しかし、あえて願望を長大かつ仔細に口述することで、通常よりも強力な魔法をあらわす試みもなされています。一例を挙げるなら、ただ一言「爆ぜろ」と告げる代わりに、「黒焔よ、渦巻きて空を裂き、虚を喰らいて、終焉へ爆ぜろ!」のほうが、より強大な魔法現象を発生させられる――というものです。ともすれば荒唐無稽に思われるかもしれませんが、奈落魔法の要が“イメージ”であることを思えば、なにも不思議はありません。
この技術を追究しているのは、実戦に身を置く奈落睨士たちと、一部の魔法研究者たちです。前者は冒険者同士のネットワークが母体であり、後者からはユーシズ(⇒『Ⅰ』383頁)やハールーン(⇒『Ⅲ』295頁)といった高度な専門機関に籍を置く者たちも参画しています。
実戦からのフィードバックと意欲的な研究の好循環により、近年では急速に発展しつつあります。一方で、奈落睨士の絶対数が少ないことから、サンプルがどうしても偏る傾向にあることを研究チームは嘆いており、常にあらたな入門者を探しています。
流派装備
秘伝
《奈落への願望詠み》
- 必要名誉点
- 30
- タイプ
- 主動作型
- 前提
- 《魔法制御》
- 限定条件
- 戦闘中、詠唱専念
- 使用
- —
- 適用
- —
- リスク
- —
- 概要
- 他の呼吸・発声と排他、魔力+2で奈落魔法を行使
- 効果
魔法の行使に際して長大な言葉を連ね、より精緻に願望をイメージし、強力な効果をあらわします。
この秘伝は、「限定条件:詠唱専念」です。
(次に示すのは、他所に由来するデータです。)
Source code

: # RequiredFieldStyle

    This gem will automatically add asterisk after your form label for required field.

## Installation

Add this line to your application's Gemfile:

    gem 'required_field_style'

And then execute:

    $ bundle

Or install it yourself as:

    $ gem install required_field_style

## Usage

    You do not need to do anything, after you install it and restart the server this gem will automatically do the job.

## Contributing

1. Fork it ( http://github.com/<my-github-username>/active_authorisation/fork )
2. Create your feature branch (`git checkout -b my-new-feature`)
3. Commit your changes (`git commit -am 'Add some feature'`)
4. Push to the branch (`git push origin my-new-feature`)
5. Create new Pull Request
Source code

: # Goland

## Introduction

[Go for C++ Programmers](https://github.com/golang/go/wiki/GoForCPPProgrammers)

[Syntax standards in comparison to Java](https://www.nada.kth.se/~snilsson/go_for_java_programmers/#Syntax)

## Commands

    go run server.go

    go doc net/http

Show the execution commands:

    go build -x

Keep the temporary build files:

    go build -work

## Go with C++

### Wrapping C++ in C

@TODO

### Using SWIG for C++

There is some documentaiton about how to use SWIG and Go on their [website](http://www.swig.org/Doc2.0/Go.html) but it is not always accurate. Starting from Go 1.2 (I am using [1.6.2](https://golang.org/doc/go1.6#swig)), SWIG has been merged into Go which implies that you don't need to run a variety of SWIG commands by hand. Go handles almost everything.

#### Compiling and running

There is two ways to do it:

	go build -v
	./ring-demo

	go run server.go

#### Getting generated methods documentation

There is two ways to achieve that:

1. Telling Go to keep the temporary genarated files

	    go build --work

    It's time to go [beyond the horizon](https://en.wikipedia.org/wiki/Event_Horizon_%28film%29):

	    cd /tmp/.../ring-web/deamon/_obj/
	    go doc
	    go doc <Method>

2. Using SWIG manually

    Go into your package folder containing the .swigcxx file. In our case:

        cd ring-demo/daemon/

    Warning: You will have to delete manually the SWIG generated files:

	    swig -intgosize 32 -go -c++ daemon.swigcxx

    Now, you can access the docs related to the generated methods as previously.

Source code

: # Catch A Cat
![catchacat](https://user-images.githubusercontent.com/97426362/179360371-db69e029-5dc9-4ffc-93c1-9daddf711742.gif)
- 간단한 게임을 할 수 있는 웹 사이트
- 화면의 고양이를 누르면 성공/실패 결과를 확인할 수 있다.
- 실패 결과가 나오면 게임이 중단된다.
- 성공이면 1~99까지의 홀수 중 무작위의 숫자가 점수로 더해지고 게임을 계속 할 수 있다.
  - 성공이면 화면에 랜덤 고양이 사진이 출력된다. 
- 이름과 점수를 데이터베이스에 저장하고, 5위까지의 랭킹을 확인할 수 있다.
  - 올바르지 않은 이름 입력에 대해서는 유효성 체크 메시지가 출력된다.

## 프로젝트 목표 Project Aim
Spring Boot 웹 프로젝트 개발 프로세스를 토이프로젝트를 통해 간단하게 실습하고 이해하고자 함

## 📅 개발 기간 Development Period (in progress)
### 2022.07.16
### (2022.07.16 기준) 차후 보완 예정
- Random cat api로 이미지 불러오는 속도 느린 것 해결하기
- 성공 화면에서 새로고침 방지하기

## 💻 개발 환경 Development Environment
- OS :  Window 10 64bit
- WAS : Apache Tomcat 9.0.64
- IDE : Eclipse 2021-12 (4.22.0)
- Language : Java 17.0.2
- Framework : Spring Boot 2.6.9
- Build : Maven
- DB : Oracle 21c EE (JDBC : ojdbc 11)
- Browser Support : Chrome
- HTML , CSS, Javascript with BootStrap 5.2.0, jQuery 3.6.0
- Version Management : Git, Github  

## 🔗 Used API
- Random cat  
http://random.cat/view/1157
これは、“呼吸または発声が必要な補助動作・主動作を、手番内で他にいっさいおこなわない”という意味です(そうした動作の典型的なものは、魔法行使・練技・鼓咆や、“合言葉”を要求するアイテムの使用などです)。そうした動作をおこなっていたらこの秘伝は使用できず、この秘伝を使用した後にそうした動作をおこなうこともできません。
また、戦闘中以外は、この秘伝を使用できません。
この秘伝の効果として、行使可能なうちから任意の奈落魔法をひとつ選び、行使します。その魔法行使においては、魔力が本来より「2」だけ高いものとして解決します。
《完全なる典麗の夢想》
- 必要名誉点
- 50
- タイプ
- 常時型
- 前提
- 《ルーンマスター》
《キャパシティ》 《奈落への願望詠み》
- 限定条件
- 《奈落への願望詠み》
- 使用
- ―
- 適用
- ―
- リスク
- ―
- 概要
- 《奈落への願望詠み》での魔法行使に、宣言特技ひとつを宣言できる
- 効果
願望を具体化する言葉の中に特殊なキーワードや意図を含め、魔法の性質を変化させます。
《奈落への願望詠み》による奈落魔法の魔法行使にのみ効果のある秘伝です。
その魔法行使では、習得しているうちから“「使用:魔法使い系技能」かつ「適用:1回の魔法行使」”の宣言特技または宣言型の秘伝をひとつ、宣言回数に数えることなく宣言できます。